Leica hat ja darauf kein Monopol - nur die Eselsgeduld der umworbenen Cashcows.
Wirkung hinsichtlich kreativer Blende...
...auf KB bezogen dürfte ein 1,5/28 daraus machen. Offenblendentauglich gibt es sowas nichtmal als USM II im KB-VF-Bereich.
Ein 1,5/24-70 für KB-VF gibt es auch nicht.
Bei Vergleich mit FourThirds drückt man sich mit den Zooms und kommt mit den Festbrennweiten und wg. Leica drückt man sich dann mit den Festbrennweiten und kommt dann wieder mit den Zooms um die Ecke.
Bringen wir es auf den Punkt.
Leica rulez mit seinen Festbrennweiten, Olympus mit seinen Zooms und Festbrennweiten (ZD 3,5/35, 2/50, 2/150, 2.8/300, ...) und den Rest (Non-Leica APS-C und KB-VF) kannste den Hasen geben.
Im mirroless-Bereich ist Samsung und Sony zu spät dran und technologisch völlig abgehängt. Nikon wird weiter an Profis für die D300 und Nachfolgemodelle die Verschluss-Garantie geben und durch seinen Profiservice überleben. Bei Canon kannste auch den Profi-Service incl. Gehäuse und Objektiven den Hasen geben.
Blende 1,5 ....
Den Eindruck erweckte Leica gerne. Aber in der Realität erbringt das S2-Konzept grad mal einen Blendengewinn von 20% - hier eine halbe Blendenstufe.

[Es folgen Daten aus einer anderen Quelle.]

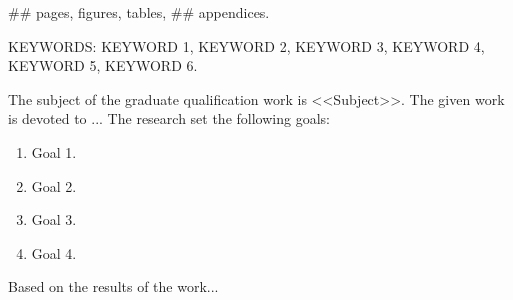 \documentclass[../main.tex]{subfiles}
\begin{document}
	\thispagestyle{empty}
	
	## pages,  figures,  tables, ## appendices.
	
	KEYWORDS: KEYWORD 1, KEYWORD 2, KEYWORD 3, KEYWORD 4, KEYWORD 5, KEYWORD 6.
	
	The subject of the graduate qualification work is <<Subject>>. The given work is devoted to ... 
    The research set the following goals:
	\begin{enumerate}
		\item Goal 1.
		\item Goal 2.
		\item Goal 3.
		\item Goal 4.
	\end{enumerate}
	
	Based on the results of the work...
	
	\thispagestyle{empty}
	
\end{document}
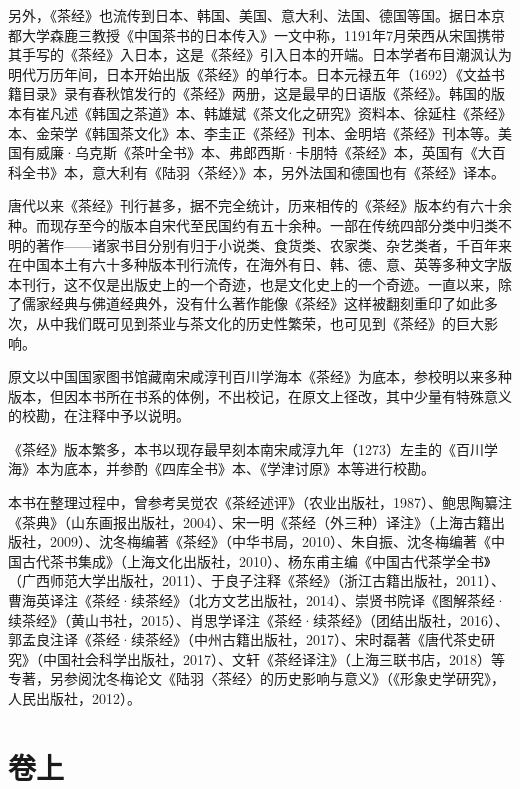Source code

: \documentclass[12pt,UTF8]{ctexbook}
\begin{document}
另外，《茶经》也流传到日本、韩国、美国、意大利、法国、德国等国。据日本京都大学森鹿三教授《中国茶书的日本传入》一文中称，1191年7月荣西从宋国携带其手写的《茶经》入日本，这是《茶经》引入日本的开端。日本学者布目潮沨认为明代万历年间，日本开始出版《茶经》的单行本。日本元禄五年（1692）《文益书籍目录》录有春秋馆发行的《茶经》两册，这是最早的日语版《茶经》。韩国的版本有崔凡述《韩国之茶道》本、韩雄斌《茶文化之研究》资料本、徐延柱《茶经》本、金荣学《韩国茶文化》本、李圭正《茶经》刊本、金明培《茶经》刊本等。美国有威廉·乌克斯《茶叶全书》本、弗郎西斯·卡朋特《茶经》本，英国有《大百科全书》本，意大利有《陆羽〈茶经〉》本，另外法国和德国也有《茶经》译本。

唐代以来《茶经》刊行甚多，据不完全统计，历来相传的《茶经》版本约有六十余种。而现存至今的版本自宋代至民国约有五十余种。一部在传统四部分类中归类不明的著作——诸家书目分别有归于小说类、食货类、农家类、杂艺类者，千百年来在中国本土有六十多种版本刊行流传，在海外有日、韩、德、意、英等多种文字版本刊行，这不仅是出版史上的一个奇迹，也是文化史上的一个奇迹。一直以来，除了儒家经典与佛道经典外，没有什么著作能像《茶经》这样被翻刻重印了如此多次，从中我们既可见到茶业与茶文化的历史性繁荣，也可见到《茶经》的巨大影响。

原文以中国国家图书馆藏南宋咸淳刊百川学海本《茶经》为底本，参校明以来多种版本，但因本书所在书系的体例，不出校记，在原文上径改，其中少量有特殊意义的校勘，在注释中予以说明。

《茶经》版本繁多，本书以现存最早刻本南宋咸淳九年（1273）左圭的《百川学海》本为底本，并参酌《四库全书》本、《学津讨原》本等进行校勘。

本书在整理过程中，曾参考吴觉农《茶经述评》（农业出版社，1987）、鲍思陶纂注《茶典》（山东画报出版社，2004）、宋一明《茶经（外三种）译注》（上海古籍出版社，2009）、沈冬梅编著《茶经》（中华书局，2010）、朱自振、沈冬梅编著《中国古代茶书集成》（上海文化出版社，2010）、杨东甫主编《中国古代茶学全书》（广西师范大学出版社，2011）、于良子注释《茶经》（浙江古籍出版社，2011）、曹海英译注《茶经·续茶经》（北方文艺出版社，2014）、崇贤书院译《图解茶经·续茶经》（黄山书社，2015）、肖思学译注《茶经·续茶经》（团结出版社，2016）、郭孟良注译《茶经·续茶经》（中州古籍出版社，2017）、宋时磊著《唐代茶史研究》（中国社会科学出版社，2017）、文轩《茶经译注》（上海三联书店，2018）等专著，另参阅沈冬梅论文《陆羽〈茶经〉的历史影响与意义》（《形象史学研究》，人民出版社，2012）。

\mainmatter

\part{卷上}
\end{document}
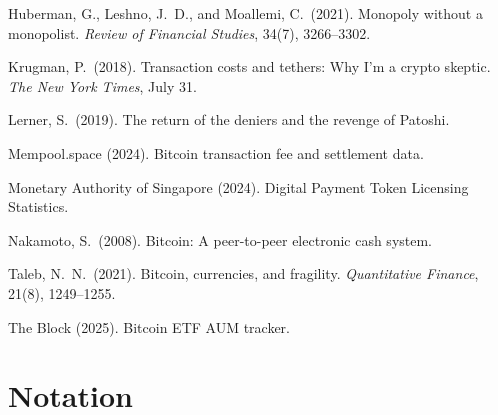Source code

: \documentclass[12pt]{article}
\theoremstyle{definition}
\theoremstyle{remark}
\begin{document}
\begin{description}[style=nextline,leftmargin=0pt,labelsep=0pt,font=\normalfont]
\item Huberman, G., Leshno, J.\ D., and Moallemi, C.\ (2021). Monopoly without a
monopolist. \emph{Review of Financial Studies}, 34(7), 3266--3302.

\item Krugman, P.\ (2018). Transaction costs and tethers: Why I'm a crypto
skeptic. \emph{The New York Times}, July 31.

\item Lerner, S.\ (2019). The return of the deniers and the revenge of Patoshi.

\item Mempool.space (2024). Bitcoin transaction fee and settlement data.

\item Monetary Authority of Singapore (2024). Digital Payment Token Licensing
Statistics.

\item Nakamoto, S.\ (2008). Bitcoin: A peer-to-peer electronic cash system.

\item Taleb, N.\ N.\ (2021). Bitcoin, currencies, and fragility.
\emph{Quantitative Finance}, 21(8), 1249--1255.

\item The Block (2025). Bitcoin ETF AUM tracker.

\end{description}


\appendix

\section{Notation}
\end{document}
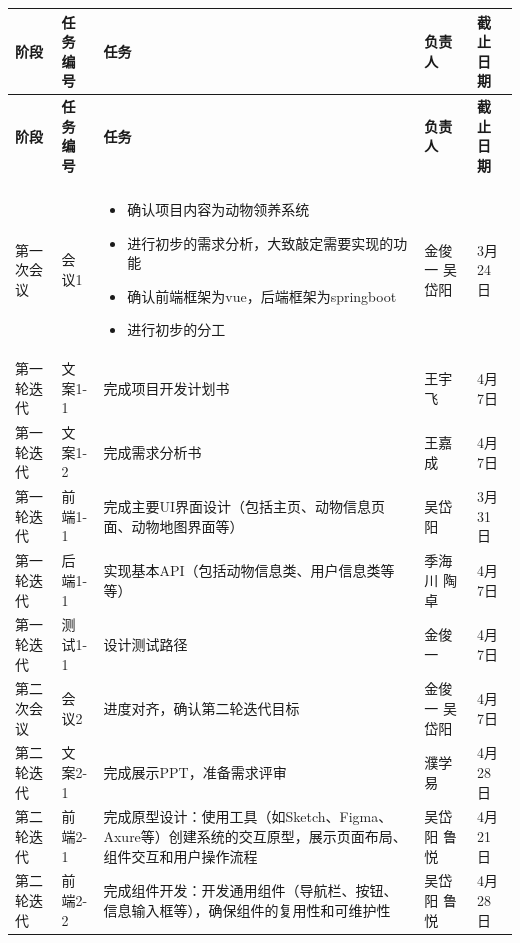 \documentclass[12pt,a4paper,UTF8]{article}
\begin{document}
\begin{xltabular}{\linewidth}{|>{\centering\arraybackslash}p{2.2cm}|>{\centering\arraybackslash}p{2cm}|>{\raggedright\arraybackslash}p{6cm}|>{\centering\arraybackslash}p{1.5cm}|>{\centering\arraybackslash}p{2cm}|}
  \hline
  \textbf{阶段} & \textbf{任务编号} & \textbf{任务} & \textbf{负责人} & \textbf{截止日期} \\ \hline 
  \endfirsthead
  
  \hline
  \textbf{阶段} & \textbf{任务编号} & \textbf{任务} & \textbf{负责人} & \textbf{截止日期} \\ \hline  
  \endhead
  
  \hline
   \\ 
  \endfoot

  \hline \endlastfoot

  第一次会议 & 会议1 & 
  \vspace{-0.5em}
  \begin{itemize}[topsep=0pt, partopsep=0pt, left=0pt, nosep]
    \item 确认项目内容为动物领养系统
    \item 进行初步的需求分析，大致敲定需要实现的功能
    \item 确认前端框架为vue，后端框架为springboot
    \item 进行初步的分工
  \end{itemize}
  & 金俊一 吴岱阳 & 3月24日 \\ \hline
  第一轮迭代 & 文案1-1 & 完成项目开发计划书 & 王宇飞 & 4月7日 \\ \hline
  第一轮迭代 & 文案1-2 & 完成需求分析书 & 王嘉成 & 4月7日 \\ \hline
  第一轮迭代 & 前端1-1 & 完成主要UI界面设计（包括主页、动物信息页面、动物地图界面等） & 吴岱阳 & 3月31日 \\ \hline
  第一轮迭代 & 后端1-1 & 实现基本API（包括动物信息类、用户信息类等等） & 季海川 陶卓 & 4月7日 \\ \hline
  第一轮迭代 & 测试1-1 & 设计测试路径 & 金俊一 & 4月7日 \\ \hline
  第二次会议 & 会议2 & 进度对齐，确认第二轮迭代目标 & 金俊一 吴岱阳 & 4月7日 \\ \hline
  第二轮迭代 & 文案2-1 & 完成展示PPT，准备需求评审 & 濮学易 & 4月28日 \\ \hline
  第二轮迭代 & 前端2-1 & 完成原型设计：使用工具（如Sketch、Figma、Axure等）创建系统的交互原型，展示页面布局、组件交互和用户操作流程 & 吴岱阳 鲁悦 & 4月21日 \\ \hline
  第二轮迭代 & 前端2-2 & 完成组件开发：开发通用组件（导航栏、按钮、信息输入框等），确保组件的复用性和可维护性 & 吴岱阳 鲁悦 & 4月28日 \\ \hline

\end{xltabular}
\end{document}
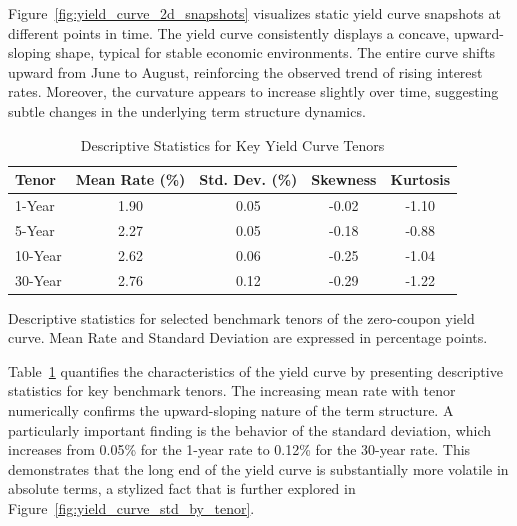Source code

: Figure~\ref{fig:yield_curve_2d_snapshots} visualizes static yield curve snapshots at different points in time. The yield curve consistently displays a concave, upward-sloping shape, typical for stable economic environments. The entire curve shifts upward from June to August, reinforcing the observed trend of rising interest rates. Moreover, the curvature appears to increase slightly over time, suggesting subtle changes in the underlying term structure dynamics.

\begin{table}[H]
	\centering
	\begin{threeparttable}
		\caption{Descriptive Statistics for Key Yield Curve Tenors}
		\label{tab:yield_curve_summary}
		\begin{tabular}{lcccc}
			\toprule
			\textbf{Tenor} & \textbf{Mean Rate (\%)} & \textbf{Std. Dev. (\%)} & \textbf{Skewness} & \textbf{Kurtosis} \\
			\midrule
			1-Year         & 1.90                    & 0.05                    & -0.02             & -1.10             \\
			5-Year         & 2.27                    & 0.05                    & -0.18             & -0.88             \\
			10-Year        & 2.62                    & 0.06                    & -0.25             & -1.04             \\
			30-Year        & 2.76                    & 0.12                    & -0.29             & -1.22             \\
			\bottomrule
		\end{tabular}
		\begin{tablenotes}
			\footnotesize
			\item  Descriptive statistics for selected benchmark tenors of the zero-coupon yield curve. Mean Rate and Standard Deviation are expressed in percentage points.
		\end{tablenotes}
	\end{threeparttable}
\end{table}


Table~\ref{tab:yield_curve_summary} quantifies the characteristics of the yield curve by presenting descriptive statistics for key benchmark tenors. The increasing mean rate with tenor numerically confirms the upward-sloping nature of the term structure. A particularly important finding is the behavior of the standard deviation, which increases from 0.05\% for the 1-year rate to 0.12\% for the 30-year rate. This demonstrates that the long end of the yield curve is substantially more volatile in absolute terms, a stylized fact that is further explored in Figure~\ref{fig:yield_curve_std_by_tenor}.

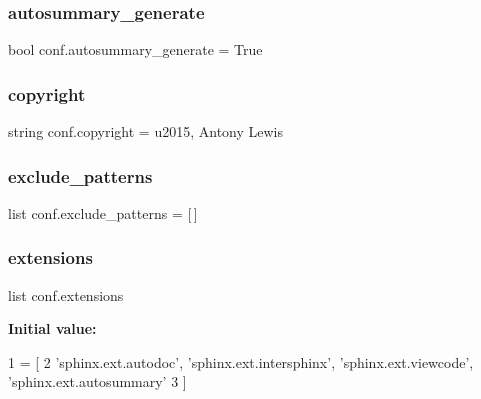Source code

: \subsubsection{\texorpdfstring{autosummary\+\_\+generate}{autosummary\_generate}}
{\footnotesize\ttfamily bool conf.\+autosummary\+\_\+generate = True}

\mbox{\label{namespaceconf_ac8ccf456b321bc9052c0691a173b6925}} 
\subsubsection{\texorpdfstring{copyright}{copyright}}
{\footnotesize\ttfamily string conf.\+copyright = u\textquotesingle{}2015, Antony Lewis\textquotesingle{}}

\mbox{\label{namespaceconf_aa01918cfe75aed3ae059dd96c71c8f08}} 
\subsubsection{\texorpdfstring{exclude\+\_\+patterns}{exclude\_patterns}}
{\footnotesize\ttfamily list conf.\+exclude\+\_\+patterns = \mbox{[}$\,$\mbox{]}}

\mbox{\label{namespaceconf_a540efa67c53e84c1c353c1df2e37e39c}} 
\subsubsection{\texorpdfstring{extensions}{extensions}}
{\footnotesize\ttfamily list conf.\+extensions}

{\bfseries Initial value\+:}
\begin{DoxyCode}
1 =  [
2     \textcolor{stringliteral}{'sphinx.ext.autodoc'}, \textcolor{stringliteral}{'sphinx.ext.intersphinx'}, \textcolor{stringliteral}{'sphinx.ext.viewcode'}, \textcolor{stringliteral}{'sphinx.ext.autosummary'}
3 ]
\end{DoxyCode}
\mbox{\label{namespaceconf_a4a6eed5b599783e721f1407368c0c422}} 
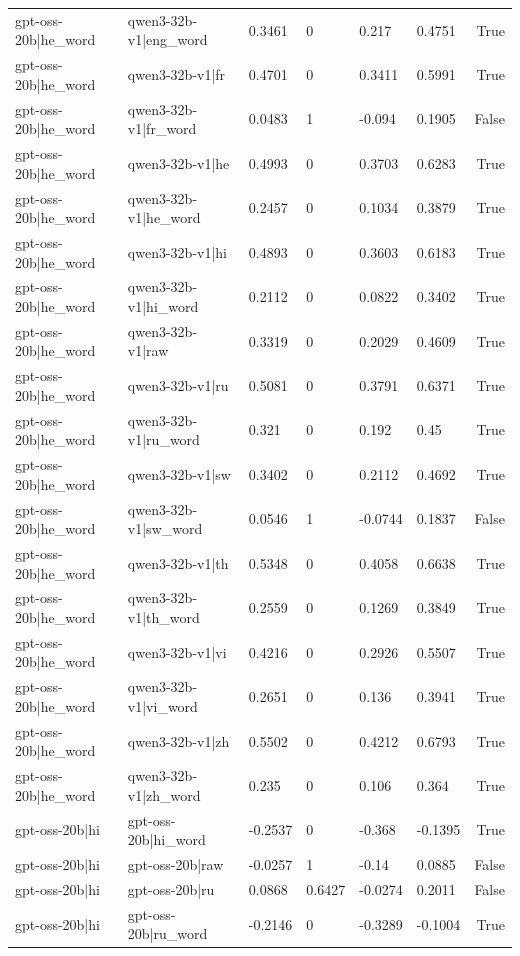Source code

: \begin{table}
\begin{tabular}{llllllr}
gpt-oss-20b|he_word & qwen3-32b-v1|eng_word & 0.3461 & 0 & 0.217 & 0.4751 & True \\
gpt-oss-20b|he_word & qwen3-32b-v1|fr & 0.4701 & 0 & 0.3411 & 0.5991 & True \\
gpt-oss-20b|he_word & qwen3-32b-v1|fr_word & 0.0483 & 1 & -0.094 & 0.1905 & False \\
gpt-oss-20b|he_word & qwen3-32b-v1|he & 0.4993 & 0 & 0.3703 & 0.6283 & True \\
gpt-oss-20b|he_word & qwen3-32b-v1|he_word & 0.2457 & 0 & 0.1034 & 0.3879 & True \\
gpt-oss-20b|he_word & qwen3-32b-v1|hi & 0.4893 & 0 & 0.3603 & 0.6183 & True \\
gpt-oss-20b|he_word & qwen3-32b-v1|hi_word & 0.2112 & 0 & 0.0822 & 0.3402 & True \\
gpt-oss-20b|he_word & qwen3-32b-v1|raw & 0.3319 & 0 & 0.2029 & 0.4609 & True \\
gpt-oss-20b|he_word & qwen3-32b-v1|ru & 0.5081 & 0 & 0.3791 & 0.6371 & True \\
gpt-oss-20b|he_word & qwen3-32b-v1|ru_word & 0.321 & 0 & 0.192 & 0.45 & True \\
gpt-oss-20b|he_word & qwen3-32b-v1|sw & 0.3402 & 0 & 0.2112 & 0.4692 & True \\
gpt-oss-20b|he_word & qwen3-32b-v1|sw_word & 0.0546 & 1 & -0.0744 & 0.1837 & False \\
gpt-oss-20b|he_word & qwen3-32b-v1|th & 0.5348 & 0 & 0.4058 & 0.6638 & True \\
gpt-oss-20b|he_word & qwen3-32b-v1|th_word & 0.2559 & 0 & 0.1269 & 0.3849 & True \\
gpt-oss-20b|he_word & qwen3-32b-v1|vi & 0.4216 & 0 & 0.2926 & 0.5507 & True \\
gpt-oss-20b|he_word & qwen3-32b-v1|vi_word & 0.2651 & 0 & 0.136 & 0.3941 & True \\
gpt-oss-20b|he_word & qwen3-32b-v1|zh & 0.5502 & 0 & 0.4212 & 0.6793 & True \\
gpt-oss-20b|he_word & qwen3-32b-v1|zh_word & 0.235 & 0 & 0.106 & 0.364 & True \\
gpt-oss-20b|hi & gpt-oss-20b|hi_word & -0.2537 & 0 & -0.368 & -0.1395 & True \\
gpt-oss-20b|hi & gpt-oss-20b|raw & -0.0257 & 1 & -0.14 & 0.0885 & False \\
gpt-oss-20b|hi & gpt-oss-20b|ru & 0.0868 & 0.6427 & -0.0274 & 0.2011 & False \\
gpt-oss-20b|hi & gpt-oss-20b|ru_word & -0.2146 & 0 & -0.3289 & -0.1004 & True \\

\end{tabular}
\end{table}

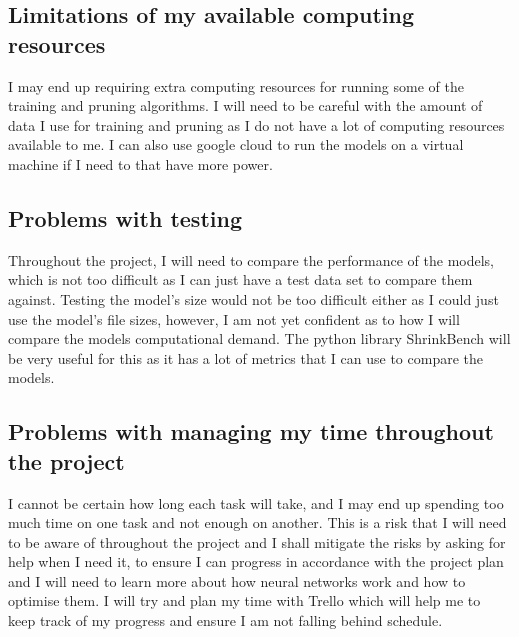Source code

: \documentclass{article}
\begin{document}
\subsection{Limitations of my available computing resources}
I may end up requiring extra computing resources for running some of the training and pruning algorithms.
I will need to be careful with the amount of data I use for training and pruning as I do not have a lot of computing resources available to me.
I can also use google cloud to run the models on a virtual machine if I need to that have more power.

\subsection{Problems with testing}
Throughout the project, I will need to compare the performance of the models, 
which is not too difficult as I can just have a test data set to compare 
them against. Testing the model's size would not be too difficult 
either as I could just use the model's file sizes, however, I am 
not yet confident as to how I will compare the models computational demand.
The python library ShrinkBench \cite{ShrinkBench} will be very useful for this 
as it has a lot of metrics that I can use to compare the models.

\subsection{Problems with managing my time throughout the project}
I cannot be certain how long each task will take, and I may end up spending too much time on one task and not enough on another.
This is a risk that I will need to be aware of throughout the project and I shall mitigate the risks by asking for help when I need it, to ensure I can progress in accordance with the project plan and I will need to learn more about how neural networks work 
and how to optimise them. I will try and plan my time with Trello \cite{Trello} which will help me to keep track of my progress and ensure I am not falling behind schedule.


\pagebreak

\printbibliography
\end{document}
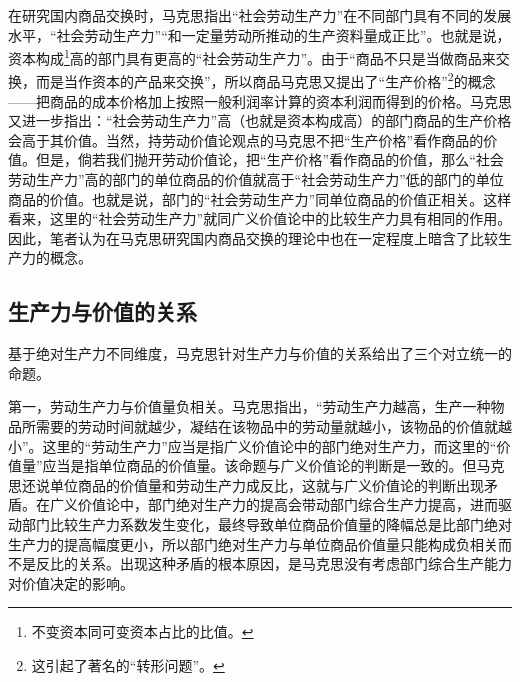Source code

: 在研究国内商品交换时，马克思指出“社会劳动生产力”在不同部门具有不同的发展水平，“社会劳动生产力”“和一定量劳动所推动的生产资料量成正比”\cite[183]{ZhongGongZhongYangMaKeSiEnGeSiLieNingSiDaLinZhuZuoBianYiJuMaKeSiEnGeSiWenJiDi7Juan2009}。也就是说，资本构成\footnote{不变资本同可变资本占比的比值\cite[183]{ZhongGongZhongYangMaKeSiEnGeSiLieNingSiDaLinZhuZuoBianYiJuMaKeSiEnGeSiWenJiDi7Juan2009}。}高的部门具有更高的“社会劳动生产力”。由于“商品不只是当做商品来交换，而是当作资本的产品来交换”\cite[196]{ZhongGongZhongYangMaKeSiEnGeSiLieNingSiDaLinZhuZuoBianYiJuMaKeSiEnGeSiWenJiDi7Juan2009}，所以商品马克思又提出了“生产价格”\footnote{这引起了著名的“转形问题”\cite{XieFuShengXiFangXueZheGuanYuMaKeSiJieZhiZhuanXingLiLunYanJiuShuPing2000}。}的概念——把商品的成本价格加上按照一般利润率计算的资本利润而得到的价格\cite[177]{ZhongGongZhongYangMaKeSiEnGeSiLieNingSiDaLinZhuZuoBianYiJuMaKeSiEnGeSiWenJiDi7Juan2009}。马克思又进一步指出：“社会劳动生产力”高（也就是资本构成高）的部门商品的生产价格会高于其价值\cite[183-184]{ZhongGongZhongYangMaKeSiEnGeSiLieNingSiDaLinZhuZuoBianYiJuMaKeSiEnGeSiWenJiDi7Juan2009}。当然，持劳动价值论观点的马克思不把“生产价格”看作商品的价值。但是，倘若我们抛开劳动价值论，把“生产价格”看作商品的价值，那么“社会劳动生产力”高的部门的单位商品的价值就高于“社会劳动生产力”低的部门的单位商品的价值。也就是说，部门的“社会劳动生产力”同单位商品的价值正相关。这样看来，这里的“社会劳动生产力”就同广义价值论中的比较生产力具有相同的作用。因此，笔者认为在马克思研究国内商品交换的理论中也在一定程度上暗含了比较生产力的概念。

\subsection{生产力与价值的关系}

基于绝对生产力不同维度，马克思针对生产力与价值的关系给出了三个对立统一的命题\cite[273]{CaiJiMingCongGuDianZhengZhiJingJiXueDaoZhongGuoTeSeSheHuiZhuYiZhengZhiJingJiXueJiYuZhongGuoShiJiaoDeZhengZhiJingJiXueYanBianShangCe2023}。

第一，劳动生产力与价值量负相关。马克思指出，“劳动生产力越高，生产一种物品所需要的劳动时间就越少，凝结在该物品中的劳动量就越小，该物品的价值就越小”\cite[53]{ZhongGongZhongYangMaKeSiEnGeSiLieNingSiDaLinZhuZuoBianYiJuMaKeSiEnGeSiWenJiDi5Juan2009}。这里的“劳动生产力”应当是指广义价值论中的部门绝对生产力，而这里的“价值量”应当是指单位商品的价值量\cite[273]{CaiJiMingCongGuDianZhengZhiJingJiXueDaoZhongGuoTeSeSheHuiZhuYiZhengZhiJingJiXueJiYuZhongGuoShiJiaoDeZhengZhiJingJiXueYanBianShangCe2023}。该命题与广义价值论的判断是一致的。但马克思还说单位商品的价值量和劳动生产力成反比\cite[53-54]{ZhongGongZhongYangMaKeSiEnGeSiLieNingSiDaLinZhuZuoBianYiJuMaKeSiEnGeSiWenJiDi5Juan2009}，这就与广义价值论的判断出现矛盾。在广义价值论中，部门绝对生产力的提高会带动部门综合生产力提高，进而驱动部门比较生产力系数发生变化，最终导致单位商品价值量的降幅总是比部门绝对生产力的提高幅度更小，所以部门绝对生产力与单位商品价值量只能构成负相关而不是反比的关系\cite[274, 282]{CaiJiMingCongGuDianZhengZhiJingJiXueDaoZhongGuoTeSeSheHuiZhuYiZhengZhiJingJiXueJiYuZhongGuoShiJiaoDeZhengZhiJingJiXueYanBianShangCe2023}。出现这种矛盾的根本原因，是马克思没有考虑部门综合生产能力对价值决定的影响。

Wenn auch (natürlich, ist ja Leica) offenblendtauglich.
Was mich dazu veranlasst, dem Konzept echte Mittelformatqualitäten abzusprechen (die für mich, darüber hinaus, auch in einer anderen Haptik und Bedienungslogik begründet liegen).
Es geht hier nicht darum, fraglose Qualitäten zu hinterfragen, sondern darum, welchen Mehrwert (und damit auch Mehrpreis) eine S2 gegenüber einem hochwertigen KB-System erbringt - oder eben nicht.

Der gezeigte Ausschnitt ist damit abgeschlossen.